Work instruction — Go through the data and copy each line that holds "tidyverse".
____________
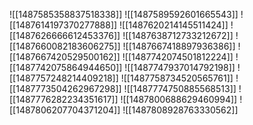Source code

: ![[1487585358837518338]]
![[1487589592601665543]]
![[1487614197370277888]]
![[1487620214145511424]]
![[1487626666612453376]]
![[1487638712733212672]]
![[1487660082183606275]]
![[1487667418897936386]]
![[1487667420529500162]]
![[1487742074501812224]]
![[1487742075864944650]]
![[1487747937014792198]]
![[1487757248214409218]]
![[1487758734520565761]]
![[1487773504262967298]]
![[1487774750885568513]]
![[1487776282234351617]]
![[1487800688629460994]]
![[1487806207704371204]]
![[1487808928763330562]]
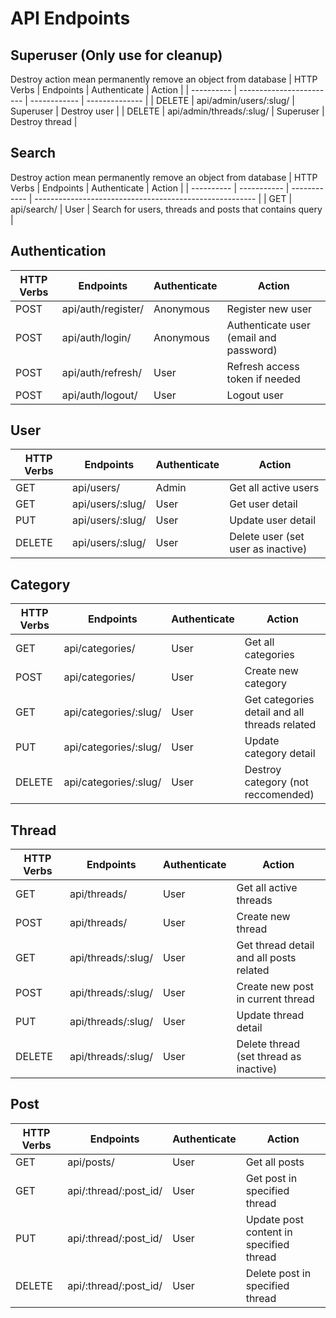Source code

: # API Endpoints
## Superuser (Only use for cleanup)
Destroy action mean permanently remove an object from database
| HTTP Verbs | Endpoints                | Authenticate | Action         |
| ---------- | ------------------------ | ------------ | -------------- |
| DELETE     | api/admin/users/:slug/   | Superuser    | Destroy user   |
| DELETE     | api/admin/threads/:slug/ | Superuser    | Destroy thread |
## Search
Destroy action mean permanently remove an object from database
| HTTP Verbs | Endpoints   | Authenticate | Action                                                  |
| ---------- | ----------- | ------------ | ------------------------------------------------------- |
| GET        | api/search/ | User         | Search for users, threads and posts that contains query |
## Authentication
| HTTP Verbs | Endpoints          | Authenticate | Action                                 |
| ---------- | ------------------ | ------------ | -------------------------------------- |
| POST       | api/auth/register/ | Anonymous    | Register new user                      |
| POST       | api/auth/login/    | Anonymous    | Authenticate user (email and password) |
| POST       | api/auth/refresh/  | User         | Refresh access token if needed         |
| POST       | api/auth/logout/   | User         | Logout user                            |
## User
| HTTP Verbs | Endpoints        | Authenticate | Action                             |
| ---------- | ---------------- | ------------ | ---------------------------------- |
| GET        | api/users/       | Admin        | Get all active users               |
| GET        | api/users/:slug/ | User         | Get user detail                    |
| PUT        | api/users/:slug/ | User         | Update user detail                 |
| DELETE     | api/users/:slug/ | User         | Delete user (set user as inactive) |
## Category
| HTTP Verbs | Endpoints             | Authenticate | Action                                        |
| ---------- | --------------------- | ------------ | --------------------------------------------- |
| GET        | api/categories/       | User         | Get all categories                            |
| POST       | api/categories/       | User         | Create new category                           |
| GET        | api/categories/:slug/ | User         | Get categories detail and all threads related |
| PUT        | api/categories/:slug/ | User         | Update category detail                        |
| DELETE     | api/categories/:slug/ | User         | Destroy category (not reccomended)            |
## Thread
| HTTP Verbs | Endpoints          | Authenticate | Action                                  |
| ---------- | ------------------ | ------------ | --------------------------------------- |
| GET        | api/threads/       | User         | Get all active threads                  |
| POST       | api/threads/       | User         | Create new thread                       |
| GET        | api/threads/:slug/ | User         | Get thread detail and all posts related |
| POST       | api/threads/:slug/ | User         | Create new post in current thread       |
| PUT        | api/threads/:slug/ | User         | Update thread detail                    |
| DELETE     | api/threads/:slug/ | User         | Delete thread (set thread as inactive)  |
## Post
| HTTP Verbs | Endpoints             | Authenticate | Action                                  |
| ---------- | --------------------- | ------------ | --------------------------------------- |
| GET        | api/posts/            | User         | Get all posts                           |
| GET        | api/:thread/:post_id/ | User         | Get post in specified thread            |
| PUT        | api/:thread/:post_id/ | User         | Update post content in specified thread |
| DELETE     | api/:thread/:post_id/ | User         | Delete post in specified thread         |
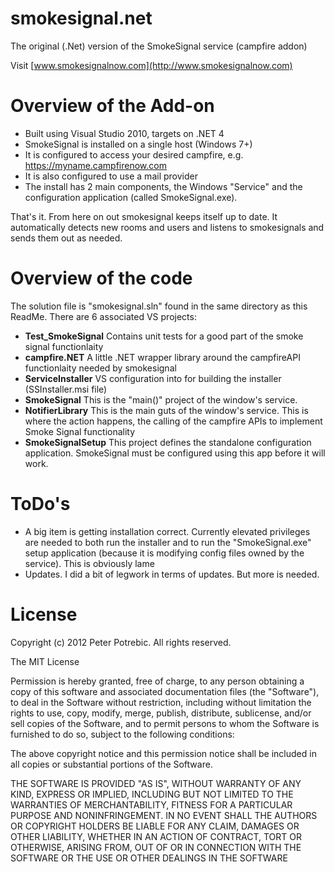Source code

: # **smokesignal.net** #

The original (.Net) version of the SmokeSignal service (campfire addon)

Visit [www.smokesignalnow.com](http://www.smokesignalnow.com)


# **Overview of the Add-on** #
- Built using Visual Studio 2010, targets on .NET 4
- SmokeSignal is installed on a single host (Windows 7+)
- It is configured to access your desired campfire, 
  e.g. https://myname.campfirenow.com
- It is also configured to use a mail provider
- The install has 2 main components, the Windows "Service" and the
  configuration application (called SmokeSignal.exe). 

That's it. From here on out smokesignal keeps itself up to date. It automatically
detects new rooms and users and listens to smokesignals and sends them out as
needed.



# **Overview of the code** #
The solution file is "smokesignal.sln" found in the same directory as this ReadMe. There are 6 associated VS projects:

- **Test_SmokeSignal**
   Contains unit tests for a good part of the smoke signal functionlaity
- **campfire.NET**
   A little .NET wrapper library around the campfireAPI functionlaity needed 
   by smokesignal
- **ServiceInstaller**
   VS configuration into for building the installer (SSInstaller.msi file)
- **SmokeSignal**
   This is the "main()" project of the window's service.
- **NotifierLibrary**
   This is the main guts of the window's service. This is where the action
   happens, the calling of the campfire APIs to implement Smoke Signal 
   functionality
- **SmokeSignalSetup**
   This project defines the standalone configuration application. SmokeSignal
   must be configured using this app before it will work.

# **ToDo's** #
- A big item is getting installation correct. Currently elevated privileges are needed to both
  run the installer and to run the "SmokeSignal.exe" setup application (because it is modifying config
  files owned by the service). This is obviously lame
- Updates. I did a bit of legwork in terms of updates. But more is needed.


# **License** #
Copyright (c) 2012 Peter Potrebic. All rights reserved.

The MIT License

Permission is hereby granted, free of charge, to any person obtaining a copy
of this software and associated documentation files (the "Software"), to deal
in the Software without restriction, including without limitation the rights
to use, copy, modify, merge, publish, distribute, sublicense, and/or sell
copies of the Software, and to permit persons to whom the Software is
furnished to do so, subject to the following conditions:

The above copyright notice and this permission notice shall be included in
all copies or substantial portions of the Software.

THE SOFTWARE IS PROVIDED "AS IS", WITHOUT WARRANTY OF ANY KIND, EXPRESS OR
IMPLIED, INCLUDING BUT NOT LIMITED TO THE WARRANTIES OF MERCHANTABILITY,
FITNESS FOR A PARTICULAR PURPOSE AND NONINFRINGEMENT. IN NO EVENT SHALL THE
AUTHORS OR COPYRIGHT HOLDERS BE LIABLE FOR ANY CLAIM, DAMAGES OR OTHER
LIABILITY, WHETHER IN AN ACTION OF CONTRACT, TORT OR OTHERWISE, ARISING FROM,
OUT OF OR IN CONNECTION WITH THE SOFTWARE OR THE USE OR OTHER DEALINGS IN
THE SOFTWARE
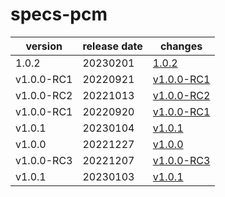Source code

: # specs-pcm	


|version|release date|changes|
|---|---|---|
|1.0.2|20230201|[1.0.2](./1.0.2-20230201.md)|
|v1.0.0-RC1|20220921|[v1.0.0-RC1](./v1.0.0-RC1-20220921.md)|
|v1.0.0-RC2|20221013|[v1.0.0-RC2](./v1.0.0-RC2-20221013.md)|
|v1.0.0-RC1|20220920|[v1.0.0-RC1](./v1.0.0-RC1-20220920.md)|
|v1.0.1|20230104|[v1.0.1](./v1.0.1-20230104.md)|
|v1.0.0|20221227|[v1.0.0](./v1.0.0-20221227.md)|
|v1.0.0-RC3|20221207|[v1.0.0-RC3](./v1.0.0-RC3-20221207.md)|
|v1.0.1|20230103|[v1.0.1](./v1.0.1-20230103.md)|
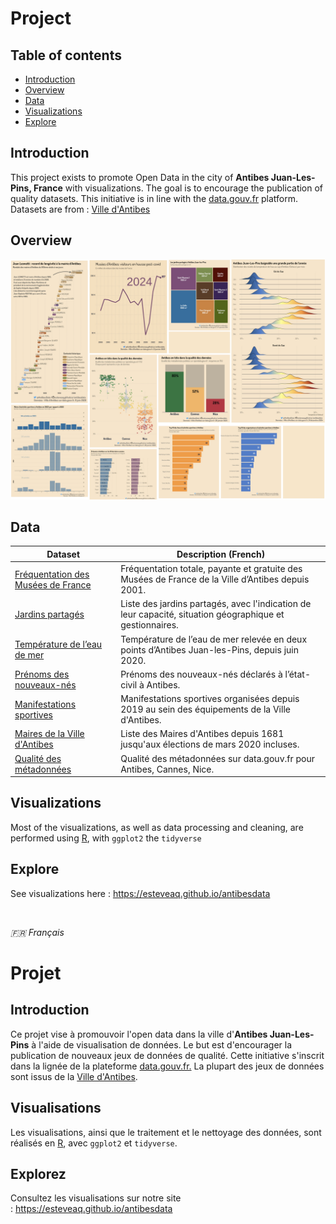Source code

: # Project

## Table of contents

-   [Introduction](#introduction)
-   [Overview](#overview)
-   [Data](#data)
-   [Visualizations](#visualizations)
-   [Explore](#explore)


## Introduction

This project exists to promote Open Data in the city of **Antibes Juan-Les-Pins, France** with visualizations. The goal is to encourage the publication of quality datasets. This initiative is in line with the [data.gouv.fr](https://www.data.gouv.fr/fr/) platform. Datasets are from : [Ville d'Antibes](https://www.data.gouv.fr/fr/organizations/ville-dantibes/)

## Overview

[![](cover.jpeg)](https://esteve.aqachmar.org/antibesdata/)

## Data

| Dataset | Description (French) |
|------------------------------------|------------------------------------|
| [Fréquentation des Musées de France](https://www.data.gouv.fr/fr/datasets/frequentation-des-musees-de-france-de-la-ville-dantibes/) | Fréquentation totale, payante et gratuite des Musées de France de la Ville d’Antibes depuis 2001. |
| [Jardins partagés](https://www.data.gouv.fr/fr/datasets/jardins-partages-a-antibes-juan-les-pins/) | Liste des jardins partagés, avec l'indication de leur capacité, situation géographique et gestionnaires. |
| [Température de l’eau de mer](https://www.data.gouv.fr/fr/datasets/temperature-de-leau-de-mer-a-antibes-juan-les-pins/) | Température de l’eau de mer relevée en deux points d’Antibes Juan-les-Pins, depuis juin 2020. |
| [Prénoms des nouveaux-nés](https://www.data.gouv.fr/fr/datasets/prenoms-des-nouveaux-nes-a-antibes/) | Prénoms des nouveaux-nés déclarés à l’état-civil à Antibes. |
| [Manifestations sportives](https://www.data.gouv.fr/fr/datasets/manifestations-sportives-a-antibes-juan-les-pins/) | Manifestations sportives organisées depuis 2019 au sein des équipements de la Ville d'Antibes. |
| [Maires de la Ville d'Antibes](https://www.data.gouv.fr/fr/datasets/maires-de-la-ville-dantibes/) | Liste des Maires d'Antibes depuis 1681 jusqu'aux élections de mars 2020 incluses. |
| [Qualité des métadonnées](https://github.com/esteveaq/antibesdata/tree/main/posts/2025-01-17/data) | Qualité des métadonnées sur data.gouv.fr pour Antibes, Cannes, Nice. |

## Visualizations

Most of the visualizations, as well as data processing and cleaning, are performed using [R](https://guides.data.gouv.fr/reutiliser-des-donnees/guide-traitement-et-analyse-de-donnees/analyser-des-donnees/analyser-des-donnees-avec-r), with `ggplot2` the `tidyverse`

## Explore

See visualizations here : <https://esteveaq.github.io/antibesdata>

<br>

*🇫🇷 Français*

# Projet

## Introduction

Ce projet vise à promouvoir l'open data dans la ville d'**Antibes Juan-Les-Pins** à l'aide de visualisation de données. Le but est d'encourager la publication de nouveaux jeux de données de qualité. Cette initiative s'inscrit dans la lignée de la plateforme [data.gouv.fr.](https://www.data.gouv.fr/fr/) La plupart des jeux de données sont issus de la [Ville d'Antibes](https://www.data.gouv.fr/fr/organizations/ville-dantibes/).

## Visualisations

Les visualisations, ainsi que le traitement et le nettoyage des données, sont réalisés en [R](https://guides.data.gouv.fr/reutiliser-des-donnees/guide-traitement-et-analyse-de-donnees/analyser-des-donnees/analyser-des-donnees-avec-r), avec `ggplot2` et `tidyverse`.

## Explorez

Consultez les visualisations sur notre site : <https://esteveaq.github.io/antibesdata>

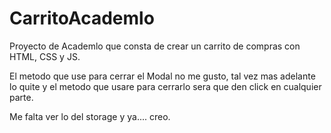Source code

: # CarritoAcademlo
Proyecto de Academlo que consta de crear un carrito de compras con HTML, CSS y JS.

El metodo que use para cerrar el Modal no me gusto, tal vez mas adelante lo quite 
y el metodo que usare para cerrarlo sera que den click en cualquier parte.

Me falta ver lo del storage y ya.... creo.
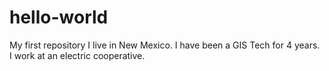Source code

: # hello-world
My first repository
I live in New Mexico.
I have been a GIS Tech for 4 years.
I work at an electric cooperative.
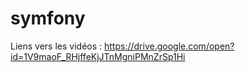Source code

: # symfony
Liens vers les vidéos :
https://drive.google.com/open?id=1V9maoF_RHjffeKjJTnMgniPMnZrSp1Hi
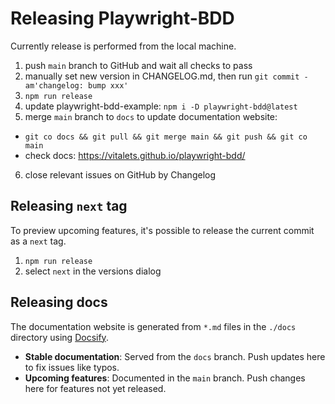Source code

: # Releasing Playwright-BDD

Currently release is performed from the local machine.

1. push `main` branch to GitHub and wait all checks to pass
2. manually set new version in CHANGELOG.md, then run `git commit -am'changelog: bump xxx'`
3. `npm run release`
4. update playwright-bdd-example: `npm i -D playwright-bdd@latest`
5. merge `main` branch to `docs` to update documentation website:
  - `git co docs && git pull && git merge main && git push && git co main`
  - check docs: https://vitalets.github.io/playwright-bdd/
6. close relevant issues on GitHub by Changelog

## Releasing `next` tag

To preview upcoming features, it's possible to release the current commit as a `next` tag.

1. `npm run release`
2. select `next` in the versions dialog

## Releasing docs

The documentation website is generated from `*.md` files in the `./docs` directory using [Docsify](https://docsify.js.org/#/). 

- **Stable documentation**: Served from the `docs` branch. Push updates here to fix issues like typos.  
- **Upcoming features**: Documented in the `main` branch. Push changes here for features not yet released.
____________
Answer to this problem —
Most of the visualizations, as well as data processing and cleaning, are performed using [R](https://guides.data.gouv.fr/reutiliser-des-donnees/guide-traitement-et-analyse-de-donnees/analyser-des-donnees/analyser-des-donnees-avec-r), with `ggplot2` the `tidyverse`
Les visualisations, ainsi que le traitement et le nettoyage des données, sont réalisés en [R](https://guides.data.gouv.fr/reutiliser-des-donnees/guide-traitement-et-analyse-de-donnees/analyser-des-donnees/analyser-des-donnees-avec-r), avec `ggplot2` et `tidyverse`.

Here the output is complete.